The energy market sector in the Middle East is having an important shift towards solar energy due to the ever lower costs of solar energy and from the other side an increase in the price of fossil fuels. The use of renewable energy is gaining political attention and many Middle Eastern countries are putting in place ambitious renewable energy programs, particularly due to the increase of electrification rate and energy demand in the region.
Enerray is actively present and develop business in many countries of Middle East:
Even if it is one of the major oil producing country in the world, the United Arab Emirates (UAE) has taken steps to introduce solar power on a large scale.
The Clean Energy Strategy 2050, launched by HH Sheikh Mohammed bin Rashid Al Maktoum, Vice President and Prime Minister of the UAE and Ruler of Dubai, foresees to provide 7% of Dubai’s total power output from clean energy sources by 2020, 25% by 2030, and 75% by 2050.
In May 2015, DEWA (Dubai Water & Electriity Authority) launched the "Shams Dubai" program, which introduces the "net metering" mechanism, encouraging commercial and industrial building owners to install photovoltaic systems to cover energy needs.
Enerray Gulf Solar Energy Systems: the company, based in Dubai, has been recently created to establish a strong presence in the local market. A 1 MWp rooftop project on the coverage of an important Mall in Fujairah has been recently acquired.
With a total dependence on fossil fuels and increasing population combined with rapid industrialization in cities, Oman is planning to harness renewable energy technologies on both, larger and smaller scales, to diversify energy sources and for further development of its economy.
The Oman Power and Water Procurement company (OPWP) has issued a request for qualification (RFQ)to build a 500 MW solar PV project and is planning to tender and build further solar plants up to 2024.
The Authority for Electricity Regulation (AER) – Oman’s power sector regulator - is taking steps to pave the way for homeowners to install rooftop solar panels with any surplus electricity sent back into the national grid.

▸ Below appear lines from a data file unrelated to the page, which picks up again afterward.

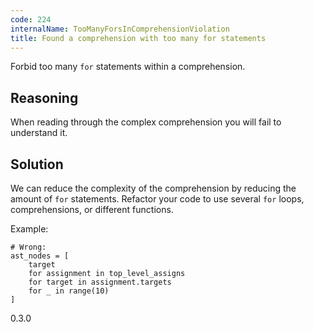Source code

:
 ```yaml
---
code: 224
internalName: TooManyForsInComprehensionViolation
title: Found a comprehension with too many for statements
---
```


Forbid too many `for` statements within a comprehension.

## Reasoning
When reading through the complex comprehension you will fail to
understand it.

## Solution
We can reduce the complexity of the comprehension by reducing the
amount of `for` statements. Refactor your code to use several `for`
loops, comprehensions, or different functions.

Example:

    # Wrong:
    ast_nodes = [
        target
        for assignment in top_level_assigns
        for target in assignment.targets
        for _ in range(10)
    ]

<div class="versionadded">

0.3.0

</div>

In May 2017, the country launched the “Sahim” scheme to promote small-scale renewable energy projects (e.g. rooftop up to 36 kW). Industrial and Commercial PV plants can be done through private contracts.
Oman’s government plans to add around 4 GW of renewable generation capacity by 2030.
Jordan does not have the natural resources of its neighbours and imports 97 percent of its energy and fuel requirements, nearly 20% of the country’s Gross Domestic Product (GDP).
The rising cost of importing energy resources has forced the government to reconsider its energy consumption policies and address the issue of reliance on international energy markets for direct imports.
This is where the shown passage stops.